The 2014 ranking was based on a review of more than 2,000 U.S. undergraduate and graduate programs. The survey results will be published in the October issue of Entrepreneur magazine.
The Jones School’s entrepreneurship program was founded by nationally recognized faculty led by Al Napier and Edward Williams. This year, Yael Hochberg, the Ralph S. O’Connor Associate Professor in Entrepreneurship, was recruited from Northwestern and MIT to further enhance the Jones School’s entrepreneurial initiatives, and is a recognized thought leader in venture capital, accelerators and funding for entrepreneurial enterprises. The school offers more than 25 courses taught by professors with significant entrepreneurial experience.
The Rice Alliance for Technology and Entrepreneurship provides students with unparalleled co-curricular opportunities to enhance their classroom education and apply it to real startups while they are still in school.
“Through programs such as the OwlSpark Student Accelerator, Rice Business Plan Competition, Ignite Silicon Valley Trek and flagship venture capital forums, students can identify promising new technologies, receive mentoring, meet early stage investors and be well on their way to launching successful technology startups before they graduate,” said Brad Burke, managing director of the Rice Alliance.
Earlier this summer, the Rice Alliance was recognized for the second year in a row as the No. 1 university business incubator in the world by UBI Index, a research group based in Sweden.
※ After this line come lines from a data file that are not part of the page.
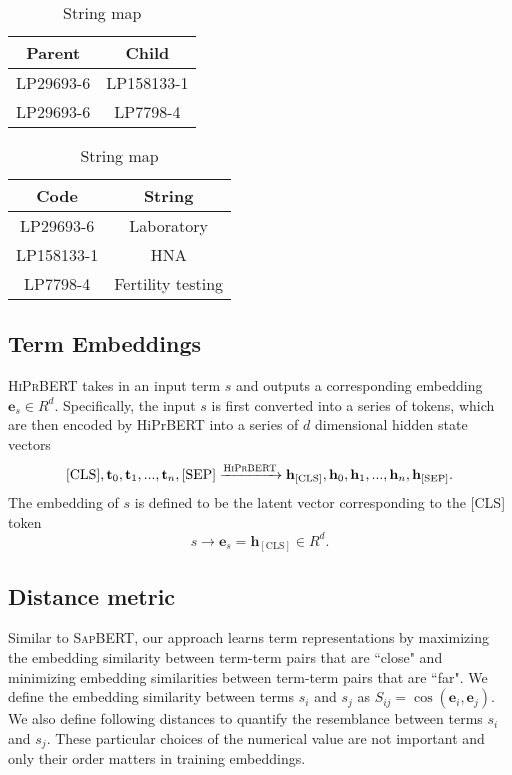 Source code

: \documentclass[12pt,a4paper]{cibb}
\begin{document}
\begin{table}[ht]
\parbox{.45\linewidth}{
\centering
\caption{Hierarchy map}
\begin{tabular}{cc}
Parent & Child \\
\hline
LP29693-6 & LP158133-1 \\
LP29693-6 & LP7798-4 \\
\end{tabular}
}
\hfill
\parbox{.45\linewidth}{
\centering
\caption{String map}
\begin{tabular}{cc}
Code & String \\
\hline
LP29693-6 & Laboratory \\
LP158133-1 & HNA \\
LP7798-4   & Fertility testing 
\end{tabular}
}
\end{table}

\subsection{Term Embeddings}
\textsc{HiPrBERT} takes in an input term $s$ and outputs a corresponding embedding $\textbf{e}_s\in R^d$. Specifically, the input $s$ is first converted into a series of tokens, which are then encoded by HiPrBERT into a series of $d$ dimensional hidden state vectors
$$[\text{CLS}], \mathbf{t}_0, \mathbf{t}_1, ..., \mathbf{t}_n, [\text{SEP}] \xrightarrow{\textsc{HiPrBERT}}  \mathbf{h}_{[\text{CLS}]}, \mathbf{h}_0, \mathbf{h}_1, ..., \mathbf{h}_n, \mathbf{h}_{[\text{SEP}]}.$$
The embedding of $s$ is defined to be the latent vector corresponding to the [CLS] token
$$s\rightarrow \mathbf{e}_s = \mathbf{h}_{[\text{CLS}]}\in R^d.$$




\subsection{Distance metric}
Similar to \textsc{SapBERT}, our approach learns term representations by maximizing the embedding similarity between term-term pairs that are ``close" and minimizing embedding similarities between term-term pairs that are ``far". We define the embedding similarity between terms $s_i$ and $s_j$ as $S_{ij} = \cos(\mathbf{e}_i, \mathbf{e}_j).$ We also define following distances to quantify the resemblance between terms $s_i$ and $s_j.$ These particular choices of the numerical value are not important and only their order matters in training embeddings.  
\end{document}
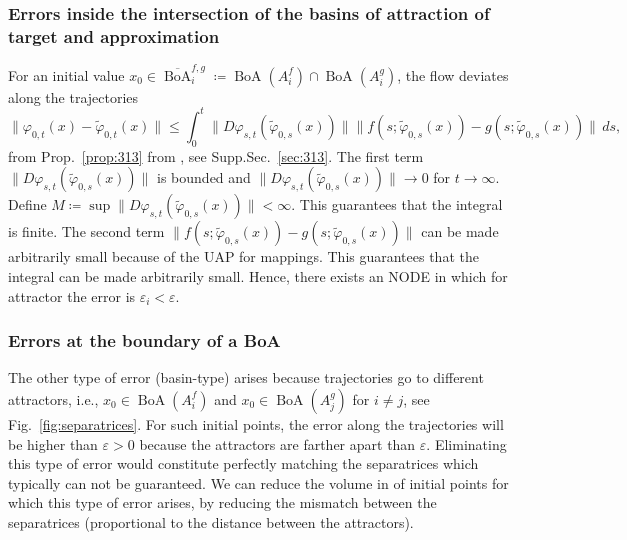 \documentclass{article}
\theoremstyle{definition} \newtheorem{definition}{Definition}
\theoremstyle{remark} \newtheorem{remark}{Remark}
\newcommand{\boa}{\operatorname{BoA}}
\newcounter{ct}
\begin{document}
\subsubsection{Errors inside the intersection of the basins of attraction of target and approximation}\label{sec:inboa_approx}
For an initial value $x_0\in \overline{\boa}_i^{f,g} \coloneqq \boa(A_i^f) \cap \boa(A_i^g)$, the flow deviates along the trajectories 
\[
\|\varphi_{0,t}(x) - \tilde{\varphi}_{0,t}(x)\| \leq \int_0^t \|D\varphi_{s,t}(\tilde{\varphi}_{0,s}(x))\| \|f(s; \tilde{\varphi}_{0,s}(x)) - g(s; \tilde{\varphi}_{0,s}(x))\| \, ds,
\]
from Prop.~\ref{prop:313} from \citep{vanhandel2007filtering}, see Supp.Sec.~\ref{sec:313}.
%
%
The first term \(\|D\varphi_{s,t}(\tilde{\varphi}_{0,s}(x))\|\) is bounded %
and \(\|D\varphi_{s,t}(\tilde{\varphi}_{0,s}(x))\|\rightarrow 0\) for \(t\rightarrow\infty\).
Define $M\coloneqq \sup \|D\varphi_{s,t}(\tilde{\varphi}_{0,s}(x))\|<\infty$. 
%
This guarantees that the integral is finite.
%
The second term $\|f(s; \tilde{\varphi}_{0,s}(x)) - g(s; \tilde{\varphi}_{0,s}(x))\|$
can be made arbitrarily small because of the UAP for mappings.
%
This guarantees that the integral can be made arbitrarily small.	
Hence, there exists an NODE in which for attractor the error is $\varepsilon_i<\varepsilon$. 






\subsubsection{Errors at the boundary of a BoA}\label{sec:boa_errors}%
\label{sec:separatrix_approx}
The other type of error (basin-type) arises because trajectories go to different attractors, i.e., $x_0\in \boa(A_i^f)$ and $x_0\in \boa(A_j^g)$ for $i\neq j$, see Fig.~\ref{fig:separatrices}.
For such initial points, the error along the trajectories will be higher than $\varepsilon>0$ because the attractors are farther apart than $\varepsilon$.
Eliminating this type of error would constitute perfectly matching the separatrices which typically can not be guaranteed.
We can reduce the volume in of initial points for which this type of error arises, by reducing the mismatch between the separatrices (proportional to the distance between the attractors).
\end{document}
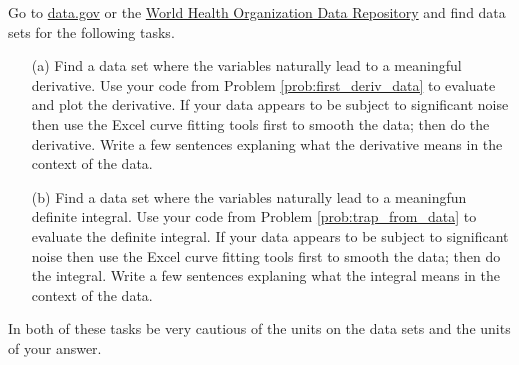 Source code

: \begin{problem}
    Go to \href{https://www.data.gov/}{data.gov} or the
    \href{http://apps.who.int/gho/data/?theme=home}{World Health Organization Data
    Repository} and find data sets for the following tasks.
    \begin{enumerate}
        \item[(a)] Find a data set where the variables naturally lead to a meaningful
            derivative.  Use your code from Problem  \ref{prob:first_deriv_data} to
            evaluate and plot the derivative.  If your data appears to be subject to
            significant noise then use the Excel curve fitting tools first to smooth the
            data; then do the derivative.  Write a few sentences explaning what the
            derivative means in the context of the data.
        \item[(b)] Find a data set where the variables naturally lead to a meaningfun
            definite integral.  Use your code from Problem \ref{prob:trap_from_data} to
            evaluate the definite integral.  If your data appears to be subject to
            significant noise then use the Excel curve fitting tools first to smooth the
            data; then do the integral.  Write a few sentences explaning what the
            integral means in the context of the data.
    \end{enumerate}
    In both of these tasks be very cautious of the units on the data sets and the units of
    your answer. 
\end{problem}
This is an acknowledgment that more than 1,500 early stage companies have benefited by participating in the 160-plus programs the Rice Alliance hosted and have raised in excess of $2.8 billion.
The Jones Graduate School Entrepreneurs Organization and Rice Education Entrepreneurship Program are two additional examples of the full complement of innovative programs and opportunities graduate students have to translate ideas into action.
The Princeton Review survey evaluated schools in the areas of entrepreneurship, business fundamentals taught in the classroom, departments staffed with successful entrepreneurs, excellence in mentorship, provision of experiential or entrepreneurial opportunities outside of the classroom, as well as nontraditional features that distinguish the programs.